• Exercise:
Output every line below without omitting or altering anything.

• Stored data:
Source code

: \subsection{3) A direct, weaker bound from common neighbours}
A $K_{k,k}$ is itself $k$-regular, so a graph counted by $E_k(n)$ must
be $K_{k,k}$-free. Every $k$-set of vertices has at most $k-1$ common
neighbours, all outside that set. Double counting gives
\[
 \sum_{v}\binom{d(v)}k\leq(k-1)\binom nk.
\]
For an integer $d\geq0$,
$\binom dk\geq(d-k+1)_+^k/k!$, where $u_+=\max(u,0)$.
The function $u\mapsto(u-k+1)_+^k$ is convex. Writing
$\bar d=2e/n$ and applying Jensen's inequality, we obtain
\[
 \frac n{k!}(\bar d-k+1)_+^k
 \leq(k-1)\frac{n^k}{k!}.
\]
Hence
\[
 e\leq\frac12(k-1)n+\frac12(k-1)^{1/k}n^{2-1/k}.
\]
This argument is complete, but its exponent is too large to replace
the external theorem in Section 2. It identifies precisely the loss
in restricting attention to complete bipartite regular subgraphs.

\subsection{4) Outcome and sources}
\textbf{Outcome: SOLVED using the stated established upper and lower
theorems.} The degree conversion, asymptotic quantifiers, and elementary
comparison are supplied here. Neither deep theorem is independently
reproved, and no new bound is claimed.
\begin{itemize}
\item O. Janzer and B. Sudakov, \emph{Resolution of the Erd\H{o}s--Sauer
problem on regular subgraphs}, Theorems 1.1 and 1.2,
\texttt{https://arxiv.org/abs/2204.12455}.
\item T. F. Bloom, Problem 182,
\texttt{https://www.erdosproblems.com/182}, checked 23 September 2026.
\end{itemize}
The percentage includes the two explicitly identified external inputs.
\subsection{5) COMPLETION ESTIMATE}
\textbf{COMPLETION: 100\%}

• Answer space:
Source code

: \subsection{3) A direct, weaker bound from common neighbours}
A $K_{k,k}$ is itself $k$-regular, so a graph counted by $E_k(n)$ must
be $K_{k,k}$-free. Every $k$-set of vertices has at most $k-1$ common
neighbours, all outside that set. Double counting gives
\[
 \sum_{v}\binom{d(v)}k\leq(k-1)\binom nk.
\]
For an integer $d\geq0$,
$\binom dk\geq(d-k+1)_+^k/k!$, where $u_+=\max(u,0)$.
The function $u\mapsto(u-k+1)_+^k$ is convex. Writing
$\bar d=2e/n$ and applying Jensen's inequality, we obtain
\[
 \frac n{k!}(\bar d-k+1)_+^k
 \leq(k-1)\frac{n^k}{k!}.
\]
Hence
\[
 e\leq\frac12(k-1)n+\frac12(k-1)^{1/k}n^{2-1/k}.
\]
This argument is complete, but its exponent is too large to replace
the external theorem in Section 2. It identifies precisely the loss
in restricting attention to complete bipartite regular subgraphs.

\subsection{4) Outcome and sources}
\textbf{Outcome: SOLVED using the stated established upper and lower
theorems.} The degree conversion, asymptotic quantifiers, and elementary
comparison are supplied here. Neither deep theorem is independently
reproved, and no new bound is claimed.
\begin{itemize}
\item O. Janzer and B. Sudakov, \emph{Resolution of the Erd\H{o}s--Sauer
problem on regular subgraphs}, Theorems 1.1 and 1.2,
\texttt{https://arxiv.org/abs/2204.12455}.
\item T. F. Bloom, Problem 182,
\texttt{https://www.erdosproblems.com/182}, checked 23 September 2026.
\end{itemize}
The percentage includes the two explicitly identified external inputs.
\subsection{5) COMPLETION ESTIMATE}
\textbf{COMPLETION: 100\%}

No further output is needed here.